In posizione centrale e in asse con l’ingresso centrale del sepolcro si trova il grande sarcofago (l’originale è ai Musei Vaticani) di Lucio Cornelio Scipione Barbato, console nel 298 a.C., con iscrizione del nome sul coperchio e altra iscrizione sulla cassa in versi saturni che ne ricorda le imprese. Ci sono poi altri sarcofagi di appartenenti alla famiglia che qui vennero deposti al momento della loro morte, come L. Cornelio Scipione, figlio di Barbato e console nel 259 a.C. e Publio Cornelio Scipione, forse il figlio dell’Africano (che fu sepolto no qui ma nella sua villa di Liternum), morto in giovane età. Seguono poi tutta una serie di altri membri della famiglia.
Il sepolcro venne parzialmente riutilizzato in età giulio-claudia dalla famiglia dei Corneli Lentuli, eredi dei Corneli Scipioni, di cui si sono trovavate le iscrizioni e i loculi per incinerazione.
In prossimità del sepolcro si trova anche un colombario ipogeo formato da un unico ambiente con due pilastri e alle pareti quattro file sovrapposte di nicchie per le urne cinerarie con pitture e stucchi.
Il sepolcro degli Scipioni ormai abbandonato, venne danneggiato nel III secolo d.C. dalla costruzione su di esso (in particolare sull’ampliamento del II secolo a.C.) di una casa a più piani le cui strutture sono ancora visibili.

 

Il Sacello di Venere Cloacina



 
I resti del sacello di Venere Cloacina si trovano nel Foro Romano a ridosso della Basilica Emilia lungo il percorso della via Sacra.
Rimane il basamento circolare di marmo che, come risulta dalle raffigurazioni sulle monete, originariamente sosteneva un piccolo recinto perimetrale al cui interno erano situate due statue di divinità: Cloacina e Venere, divinità che con il tempo vennero assimilate e fuse in un’unica dea conosciuta come Venere Cloacina. Cronologicamente la divinità più antica risulta essere Cloacina, il cui piccolo sacello, a cielo aperto, in questo punto del Foro Romano coincide con l’ingresso nell’area della Cloaca Massima. 

 Proprio in prossimità di questo piccolo recinto sacro la tradizione storica romana colloca episodi importanti delle origini della città come la purificazione degli eserciti dei romani e dei sabini dopo la guerra scatenata dal ratto delle sabine, e l’uccisione di Virginia per mano del padre che sottrae così la figlia dalle insidie del decemviro Appio Claudio.




Il Portico di Ottavia



Questo portico venne costruito da Augusto negli anni compresi tra il 33 e 23 a.C. sul luogo già occupato in precedenza dal Portico di Metello. La nuova struttura, che venne dedicata ad Ottavia sorella dell'imperatore, si trovava in prossimità del Circo Flaminio e vicino il Teatro di Marcello.
Il portico era costituito da un doppio colonnato che racchiudeva due templi, già inseriti nel portico di Metello, il tempio di Giove Statore e il tempio di Giunone Regina. Il Portico di Ottavia era inoltre caratterizzato dalla presenza di opere d'arte, anche queste ereditate dalla più antica struttura. Doveva trattarsi di un vero e proprio museo a cielo aperto in quanto qui era ospitato il gruppo con 34 statue equestri di bronzo, opera di Lisippo, raffiguranti Alessandro e i suoi ufficiali alla battaglia del Granico.
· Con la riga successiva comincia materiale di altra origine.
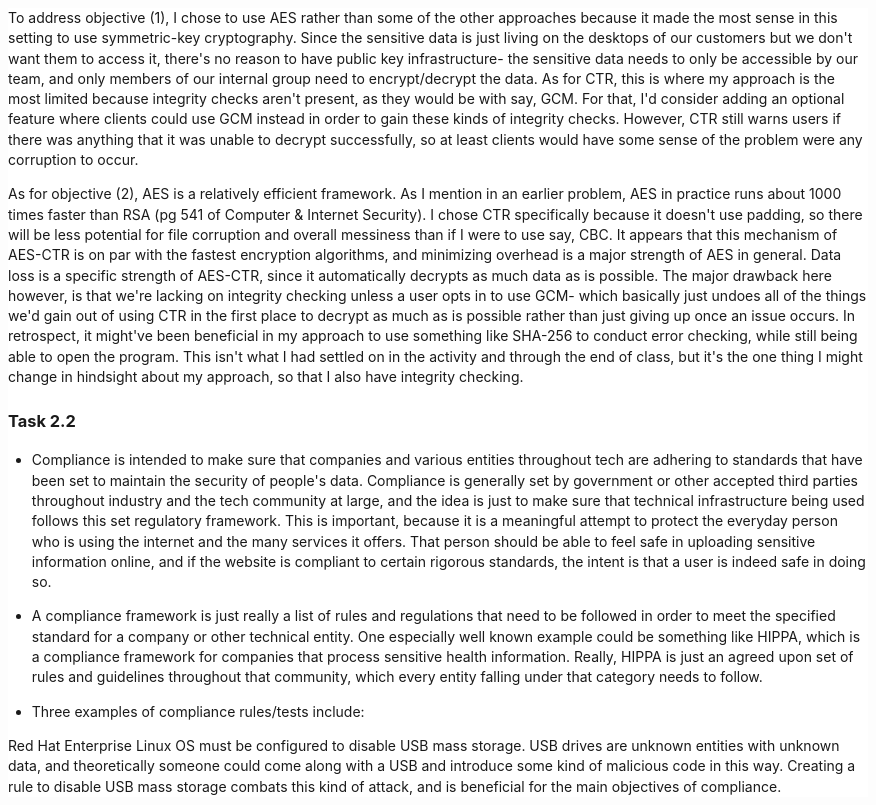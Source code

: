 To address objective (1), I chose to use AES rather than some of the other approaches because
it made the most sense in this setting to use symmetric-key cryptography. Since the sensitive
data is just living on the desktops of our customers but we don't want them to access it,
there's no reason to have public key infrastructure- the sensitive data needs to only
be accessible by our team, and only members of our internal group need to encrypt/decrypt
the data. As for CTR, this is where my approach is the most limited because integrity checks
aren't present, as they would be with say, GCM. For that, I'd consider adding an optional
feature where clients could use GCM instead in order to gain these kinds of integrity checks.
However, CTR still warns users if there was anything that it was unable to decrypt
successfully, so at least clients would have some sense of the problem were any corruption
to occur.

As for objective (2), AES is a relatively efficient framework. As I mention in an earlier
problem, AES in practice runs about 1000 times faster than RSA (pg 541 of Computer & Internet
Security). I chose CTR specifically because it doesn't use padding, so there will be less
potential for file corruption and overall messiness than if I were to use say, CBC. It 
appears that this mechanism of AES-CTR is on par with the fastest encryption algorithms, and 
minimizing overhead is a major strength of AES in general. Data loss is a specific strength
of AES-CTR, since it automatically decrypts as much data as is possible. The major drawback
here however, is that we're lacking on integrity checking unless a user opts in to use GCM-
which basically just undoes all of the things we'd gain out of using CTR in the first place
to decrypt as much as is possible rather than just giving up once an issue occurs. In
retrospect, it might've been beneficial in my approach to use something like SHA-256 to
conduct error checking, while still being able to open the program. This isn't what I
had settled on in the activity and through the end of class, but it's the one thing I might
change in hindsight about my approach, so that I also have integrity checking.


### Task 2.2

* Compliance is intended to make sure that companies and various entities throughout
tech are adhering to standards that have been set to maintain the security of people's 
data. Compliance is generally set by government or other accepted third parties throughout
industry and the tech community at large, and the idea is just to make sure that
technical infrastructure being used follows this set regulatory framework. This is
important, because it is a meaningful attempt to protect the everyday person
who is using the internet and the many services it offers. That person should be able
to feel safe in uploading sensitive information online, and if the website
is compliant to certain rigorous standards, the intent is that a user is indeed safe in
doing so.

* A compliance framework is just really a list of rules and regulations that need to be
followed in order to meet the specified standard for a company or other technical entity.
One especially well known example could be something like HIPPA, which is a compliance
framework for companies that process sensitive health information. Really, HIPPA is just
an agreed upon set of rules and guidelines throughout that community, which every entity
falling under that category needs to follow.

* Three examples of compliance rules/tests include:

Red Hat Enterprise Linux OS must be configured to disable USB mass storage. USB drives 
are unknown entities with unknown data, and theoretically someone could come along with 
a USB and introduce some kind of malicious code in this way. Creating a rule to disable
USB mass storage combats this kind of attack, and is beneficial for the main objectives
of compliance.
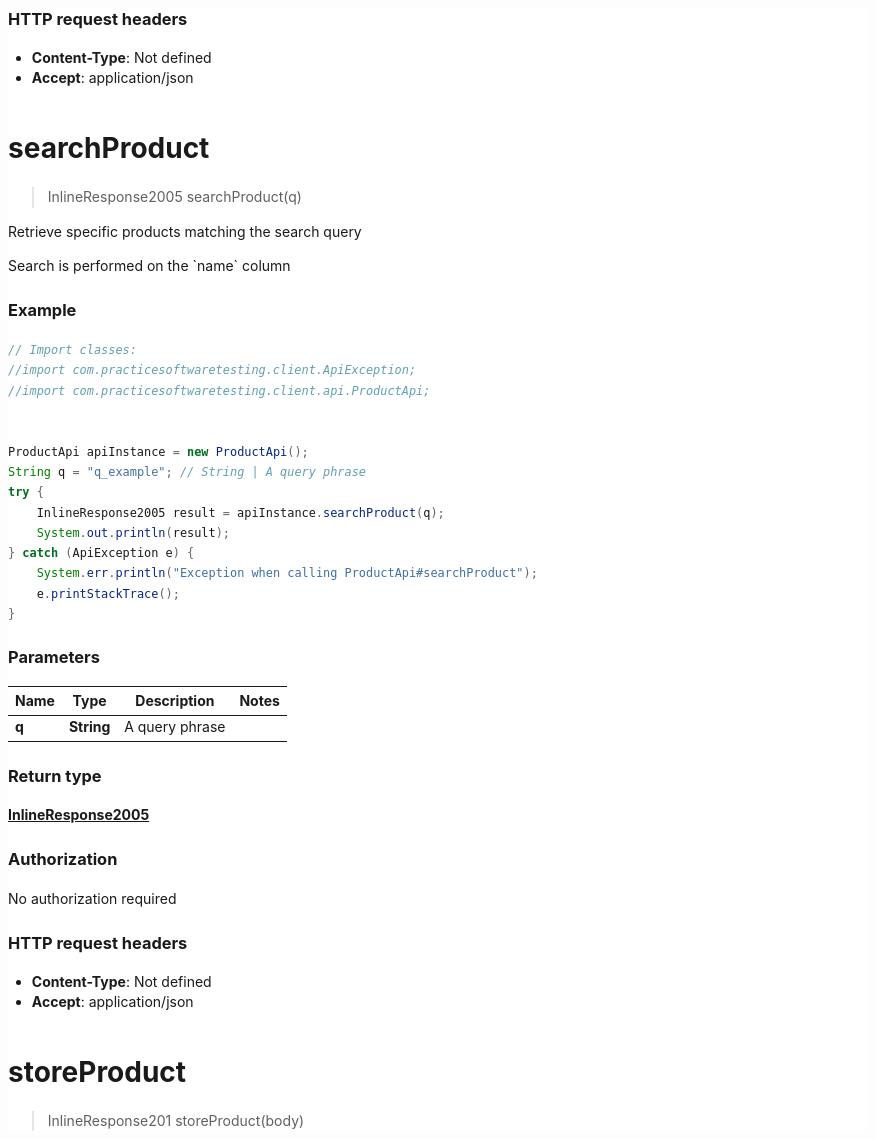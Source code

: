 ### HTTP request headers

 - **Content-Type**: Not defined
 - **Accept**: application/json

<a name="searchProduct"></a>
# **searchProduct**
> InlineResponse2005 searchProduct(q)

Retrieve specific products matching the search query

Search is performed on the &#x60;name&#x60; column

### Example
```java
// Import classes:
//import com.practicesoftwaretesting.client.ApiException;
//import com.practicesoftwaretesting.client.api.ProductApi;


ProductApi apiInstance = new ProductApi();
String q = "q_example"; // String | A query phrase
try {
    InlineResponse2005 result = apiInstance.searchProduct(q);
    System.out.println(result);
} catch (ApiException e) {
    System.err.println("Exception when calling ProductApi#searchProduct");
    e.printStackTrace();
}
```

### Parameters

Name | Type | Description  | Notes
------------- | ------------- | ------------- | -------------
 **q** | **String**| A query phrase |

### Return type

[**InlineResponse2005**](InlineResponse2005.md)

### Authorization

No authorization required

### HTTP request headers

 - **Content-Type**: Not defined
 - **Accept**: application/json

<a name="storeProduct"></a>
# **storeProduct**
> InlineResponse201 storeProduct(body)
Era esposta qui inoltre la prima statua dedicata (verso il 100 a.C.) ad una donna a Roma, che rappresentava, in bronzo, Cornelia, la madre dei Gracchi. Sappiamo inoltre che sul lato di fondo del portico si apriva una grande esedra, la Curia Octavia, e all'interno del portico dovevano trovarsi anche la biblioteca latina e greca. Parte di questo portico si trova rappresentato nei frammenti della pianta marmorea severiana e doveva avere una pianta rettangolare di 119 x 132 m.
L'ingresso del portico di Ottavia si trovava sul lato meridionale, ed era costituito da un propileo, conservato, con due facciate identiche parallele sporgenti all'esterno ed all'interno del portico. Ogni facciata aveva quattro colonne corinzie scanalate tra due ante sormontate da architrave e timpano. Le facciate erano collegate fra loro sui lati da archi in laterizio con rivestimento marmoreo che si aprivano sul portico e formavano un grande ambiente con soffitto di legno.
Sono testimoniati lavori di restauro in età domizianea, dopo l'incendio dell'80 d.C. ed una quasi integrale ricostruzione da parte di Settimio Severo dopo l'incendio del 191 d.C. 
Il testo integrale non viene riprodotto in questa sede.